Keywords: hPTH 1-34 ; IL-6 promoter ; CAT expression ; transfection ; osteoblast ; in vitro ; Life and Medical Sciences ; Cell & Developmental Biology

Source: Wiley InterScience Backfile Collection 1832-2000

Topics: Biology , Chemistry and Pharmacology , Medicine

Notes: Parathyroid hormone (PTH) functions in part by regulating osteoblast cytokine expression. We recently demonstrated that PTH induced a rapid and transient increase in interleukin-6 (IL-6) mRNA expression in rat bones in vivo.
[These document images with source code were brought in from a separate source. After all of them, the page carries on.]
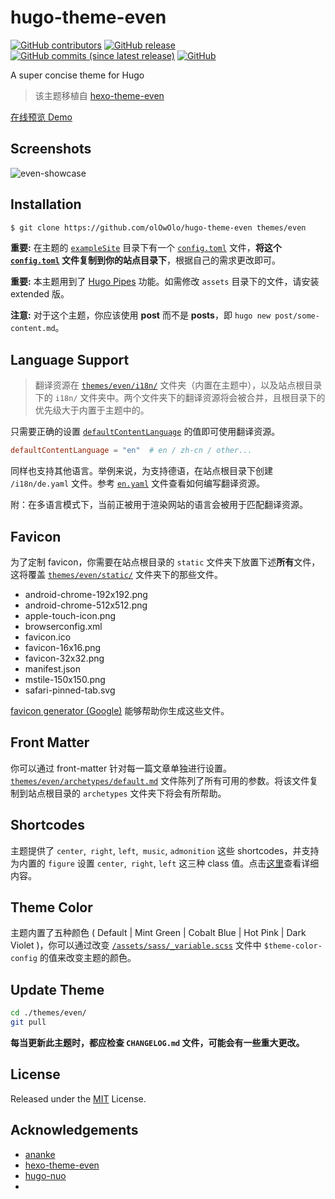 # hugo-theme-even

[![GitHub contributors](https://img.shields.io/github/contributors/olOwOlo/hugo-theme-even.svg?colorB=green)](https://github.com/olOwOlo/hugo-theme-even/contributors)
[![GitHub release](https://img.shields.io/github/release/olOwOlo/hugo-theme-even.svg?colorB=green)](https://github.com/olOwOlo/hugo-theme-even/releases)
[![GitHub commits (since latest release)](https://img.shields.io/github/commits-since/olOwOlo/hugo-theme-even/latest.svg?colorB=green)](https://github.com/olOwOlo/hugo-theme-even/compare)
[![GitHub](https://img.shields.io/github/license/mashape/apistatus.svg)](https://github.com/olOwOlo/hugo-theme-even/blob/master/LICENSE.md)

A super concise theme for Hugo

> 该主题移植自 [hexo-theme-even](https://github.com/ahonn/hexo-theme-even)

[在线预览 Demo](https://hugo-theme-even.netlify.app)

## Screenshots

![even-showcase](https://raw.githubusercontent.com/olOwOlo/hugo-theme-even/master/images/showcase.png)

## Installation

```bash
$ git clone https://github.com/olOwOlo/hugo-theme-even themes/even
```

**重要:** 在主题的 [`exampleSite`](https://github.com/olOwOlo/hugo-theme-even/tree/master/exampleSite) 目录下有一个 [`config.toml`](https://github.com/olOwOlo/hugo-theme-even/blob/master/exampleSite/config.toml) 文件，**将这个 [`config.toml`](https://github.com/olOwOlo/hugo-theme-even/blob/master/exampleSite/config.toml) 文件复制到你的站点目录下**，根据自己的需求更改即可。

**重要:** 本主题用到了 [Hugo Pipes](https://gohugo.io/hugo-pipes/introduction/) 功能。如需修改 `assets` 目录下的文件，请安装 extended 版。

**注意:** 对于这个主题，你应该使用 **post** 而不是 **posts**，即 `hugo new post/some-content.md`。

## Language Support

> 翻译资源在 [`themes/even/i18n/`](https://github.com/olOwOlo/hugo-theme-even/tree/master/i18n) 文件夹（内置在主题中），以及站点根目录下的 `i18n/` 文件夹中。两个文件夹下的翻译资源将会被合并，且根目录下的优先级大于内置于主题中的。

只需要正确的设置 [`defaultContentLanguage`](https://github.com/olOwOlo/hugo-theme-even/blob/master/exampleSite/config.toml#L3) 的值即可使用翻译资源。

```toml
defaultContentLanguage = "en"  # en / zh-cn / other...
```

同样也支持其他语言。举例来说，为支持德语，在站点根目录下创建 `/i18n/de.yaml` 文件。参考 [`en.yaml`](https://github.com/olOwOlo/hugo-theme-even/tree/master/i18n/en.yaml) 文件查看如何编写翻译资源。

附：在多语言模式下，当前正被用于渲染网站的语言会被用于匹配翻译资源。

## Favicon

为了定制 favicon，你需要在站点根目录的 `static` 文件夹下放置下述**所有**文件，这将覆盖 [`themes/even/static/`](https://github.com/olOwOlo/hugo-theme-even/tree/master/static) 文件夹下的那些文件。

- android-chrome-192x192.png
- android-chrome-512x512.png
- apple-touch-icon.png
- browserconfig.xml
- favicon.ico
- favicon-16x16.png
- favicon-32x32.png
- manifest.json
- mstile-150x150.png
- safari-pinned-tab.svg

[favicon generator (Google)](https://www.google.com/search?q=favicon+generator) 能够帮助你生成这些文件。

## Front Matter

你可以通过 front-matter 针对每一篇文章单独进行设置。[`themes/even/archetypes/default.md`](https://github.com/olOwOlo/hugo-theme-even/tree/master/archetypes/default.md) 文件陈列了所有可用的参数。将该文件复制到站点根目录的 `archetypes` 文件夹下将会有所帮助。

## Shortcodes

主题提供了 `center`,` right`, `left`,` music`, `admonition` 这些 shortcodes，并支持为内置的 `figure` 设置 `center`,` right`, `left` 这三种 class 值。点击[这里](https://blog.olowolo.com/example-site/post/shortcodes/)查看详细内容。

## Theme Color

主题内置了五种颜色 ( Default | Mint Green | Cobalt Blue | Hot Pink | Dark Violet )，你可以通过改变 [`/assets/sass/_variable.scss`](https://github.com/olOwOlo/hugo-theme-even/blob/master/assets/sass/_variables.scss#L5-L8) 文件中 `$theme-color-config` 的值来改变主题的颜色。

## Update Theme

```bash
cd ./themes/even/
git pull
```

**每当更新此主题时，都应检查 `CHANGELOG.md` 文件，可能会有一些重大更改。**


## License

Released under the [MIT](https://github.com/olOwOlo/hugo-theme-even/blob/master/LICENSE.md) License.

## Acknowledgements

- [ananke](https://github.com/budparr/gohugo-theme-ananke)
- [hexo-theme-even](https://github.com/ahonn/hexo-theme-even)
- [hugo-nuo](https://github.com/laozhu/hugo-nuo)
-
To determine the molecular basis of this effect, we analyzed the human IL-6 promoter fused (-1,179 to +9) with the chloramphenicol acetyltransferase (CAT) reporter gene in stable transfections into human osteoblast-like osteosarcoma SaOS-2 cells. We compared the effects of PTH on IL-6 expression with adenylate cyclase activator forskolin, PKC activator phorbol 12-myristate 13-acetate (PMA), calcium ionophore A23187, interleukin-1α (IL-1α), prostaglandin E-2 (PGE-2), RS-66271 (a parathyroid hormone-related peptide analog), and platelet-derived growth factor-BB (PDGF-BB). Analyses of cell clones showed that IL-6 promoter expression was extremely low in the unstimulated state. Exposure to PTH (0.001-100 nM) for 12 h stimulated CAT expression in a dose-dependent manner (200-500% of control). Treatment with IL-1α was more potent than PTH in inducing transcription of the IL-6 promoter (900-1,000%). Activation of the cAMP-PKA pathway by treatment with forskolin induced a comparable level of induction with PTH. Together, the effects of PTH and forskolin were additive. RS-66271, previously shown to have PTH-like effects, induced a comparable level of IL-6 promoter expression. When examined together, PTH + RS-66271 effects were comparable to PTH effects alone. Exposure to PGE-2, PMA, PDGF-BB, or A23187 for 12 h did not significantly alter IL-6 promoter expression. These results demonstrate PTH, forskolin, the PTHrP analog RS-66271, and IL-1α stimulate IL-6 expression by stimulating gene transcription. The response to forskolin suggests that the messenger system mediated by PKA is sufficient to induce IL-6 expression. J. Cell. Biochem. 67:265-274, 1997. © 1997 Wiley-Liss, Inc.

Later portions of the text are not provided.